Volker Krause vkrause at kde.org
Thu Mar 28 16:02:19 GMT 2019


On Thursday, 28 March 2019 16:32:34 CET Luca Beltrame wrote:
> In data giovedì 28 marzo 2019 15:15:23 CET, Nate Graham ha scritto:
> > In this case, it seems like the problem is that there are certain
> > individuals or teams that are pushing risky, breaking changes without code
> > review, and then ignoring failures in the CI. I think we might do well to
> > try to answer the question of why that's happening before we create a new
> > rule aimed at stopping it.

That "risky breaking change" was a 5 line fix for a Qt 5.13 build issue that 
had been successfully deployed to multiple repos before. The failure was also 
not ignored but noticed and fixed within about an hour, just not in all 
affected branches.

> Well put. Review or not review, clearly something in the process has failed,
> and I suspect "friction" rather than actual bad-faith ignorance of the CI
> results.
> 
> So, perhaps to force myself out of the bikeshedding (mea culpa) on reviews,
> I'll steal Friedrich's points from another mail and put them here
> synthetically:
> 
> - Why are the CI mails ignored / filtered? Too many, hard to parse,
> difficult to interpret?
> - What can be done to have people look at them and make sure they don't
> overlook breakage?
> 
> At least for the second point, as I mentioned earlier in the thread,
> probably having the committer being mailed in case of failure (GitLab does
> this IIRC) might be better than just on the mailing list.
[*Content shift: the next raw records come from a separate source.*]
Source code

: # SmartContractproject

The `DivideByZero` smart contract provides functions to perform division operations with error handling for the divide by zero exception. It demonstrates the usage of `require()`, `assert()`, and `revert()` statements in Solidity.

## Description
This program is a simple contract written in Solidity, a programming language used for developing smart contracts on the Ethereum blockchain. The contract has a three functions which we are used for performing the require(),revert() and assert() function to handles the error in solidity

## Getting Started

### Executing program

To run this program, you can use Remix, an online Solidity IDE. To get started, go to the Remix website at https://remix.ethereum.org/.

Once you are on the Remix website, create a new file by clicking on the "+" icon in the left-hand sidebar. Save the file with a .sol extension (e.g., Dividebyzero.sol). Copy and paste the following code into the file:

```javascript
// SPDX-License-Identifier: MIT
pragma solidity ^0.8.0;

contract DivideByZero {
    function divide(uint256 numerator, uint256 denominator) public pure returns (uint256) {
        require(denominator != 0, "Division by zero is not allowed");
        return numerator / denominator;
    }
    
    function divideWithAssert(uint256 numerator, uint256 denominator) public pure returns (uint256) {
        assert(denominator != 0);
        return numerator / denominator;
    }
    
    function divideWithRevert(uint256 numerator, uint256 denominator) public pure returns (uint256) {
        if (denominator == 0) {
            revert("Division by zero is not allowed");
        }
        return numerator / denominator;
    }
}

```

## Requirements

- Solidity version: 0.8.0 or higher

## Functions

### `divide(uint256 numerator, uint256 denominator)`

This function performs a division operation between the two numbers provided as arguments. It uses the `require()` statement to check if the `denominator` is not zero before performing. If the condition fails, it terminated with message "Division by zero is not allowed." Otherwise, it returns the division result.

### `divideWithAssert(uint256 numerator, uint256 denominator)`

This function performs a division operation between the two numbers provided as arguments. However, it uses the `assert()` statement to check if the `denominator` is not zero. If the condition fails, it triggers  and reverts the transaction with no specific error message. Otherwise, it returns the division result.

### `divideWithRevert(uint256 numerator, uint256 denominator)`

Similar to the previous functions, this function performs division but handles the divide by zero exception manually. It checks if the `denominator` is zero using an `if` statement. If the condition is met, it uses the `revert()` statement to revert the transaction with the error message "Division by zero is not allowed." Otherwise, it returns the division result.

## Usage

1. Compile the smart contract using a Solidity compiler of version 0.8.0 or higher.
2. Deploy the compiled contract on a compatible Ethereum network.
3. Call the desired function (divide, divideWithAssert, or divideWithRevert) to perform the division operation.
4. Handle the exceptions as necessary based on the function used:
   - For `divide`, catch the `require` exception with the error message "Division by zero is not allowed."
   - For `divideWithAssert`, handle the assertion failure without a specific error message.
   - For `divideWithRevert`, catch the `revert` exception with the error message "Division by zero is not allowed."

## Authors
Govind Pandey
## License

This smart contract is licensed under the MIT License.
The second
> approach is what we use in openSUSE, where I usually don't subscribe to
> failure notifications (almost 300 packages is overkill) but a bot starts
> pestering me with mails the moment build failures go unfixed (granted, the
> time scale is different).
> 
> For the first, I'd like people more involved in the development to say their
> word.

See my earlier mail in this thread on how this slipped through for me.